Using the formula, we have:

% concentration = (1802 g / 1840 g) * 100 = 97.93%

Therefore, the concentrated H2SO4 solution has a % concentration of approximately 97.93%.

3. To calculate the volume of 5.20 molar H2SO4 required to react completely with 100.0 grams of NaHCO3, you need to determine the stoichiometry of the reaction between H2SO4 and NaHCO3.

The balanced chemical equation for the reaction is:

H2SO4 + 2NaHCO3 -> Na2SO4 + 2CO2 + 2H2O

From the equation, we can see that 2 moles of NaHCO3 react with 1 mole of H2SO4.

First, convert the mass of NaHCO3 to moles using its molar mass:

Moles of NaHCO3 = Mass / molar mass = 100.0 g / 84.01 g/mol = 1.19 mol

Since the molar ratio between H2SO4 and NaHCO3 is 1:2, we need twice the amount of moles of NaHCO3 in H2SO4:

Moles of H2SO4 = 2 * Moles of NaHCO3 = 2 * 1.19 mol = 2.38 mol

Now, we can use the formula:

Molarity = moles / volume

To find the volume of 5.20 M H2SO4, rearrange the formula:

Volume = moles / molarity = 2.38 mol / 5.20 M = 0.458 L or 458 mL

Therefore, 458 mL of 5.20 M H2SO4 is required to react completely with 100.0 grams of NaHCO3.

The third product of the reaction is Na2SO4 (sodium sulfate).

4. The molality of a solution is defined as the number of moles of solute per kilogram of solvent.

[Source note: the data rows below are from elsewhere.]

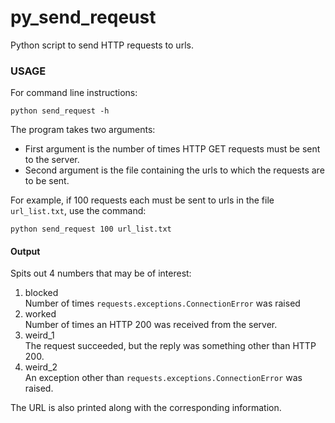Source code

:# py_send_reqeust

Python script to send HTTP requests to urls.

### USAGE
For command line instructions:
```
python send_request -h
```

The program takes two arguments:
* First argument is the number of times HTTP GET requests must be sent to the server.
* Second argument is the file containing the urls to which the requests are to be sent.

For example, if 100 requests each must be sent to urls in the file `url_list.txt`, use the command:
```
python send_request 100 url_list.txt
```


#### Output
Spits out 4 numbers that may be of interest:

1. blocked <br/> Number of times `requests.exceptions.ConnectionError` was raised
2. worked<br/>Number of times an HTTP 200 was received from the server.
3. weird_1 <br /> The request succeeded, but the reply was something other than HTTP 200.
4. weird_2 <br /> An exception other than `requests.exceptions.ConnectionError` was raised.

The URL is also printed along with the corresponding information.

Since water is the solvent and its density is known, we can calculate the molality of the 5.20 M H2SO4 solution.

First, calculate the mass of water needed for 1.00 L of the solution:

Mass of water = density of water * volume of water = 1.00 g/mL * 1000 mL = 1000 g

Next, convert the mass of water to kilograms:

Mass of water in kg = 1000 g / 1000 = 1.00 kg

Finally, calculate the molality using the formula:

Molality = moles of solute / mass of solvent (in kg)

To find the moles of H2SO4, use the formula:

Moles of H2SO4 = Molarity * Volume = 5.20 M * 1.00 L = 5.20 moles

Therefore, the molality is:

Molality = 5.20 moles / 1.00 kg = 5.20 mol/kg

The molality of the 5.20 M H2SO4 solution is 5.20 mol/kg.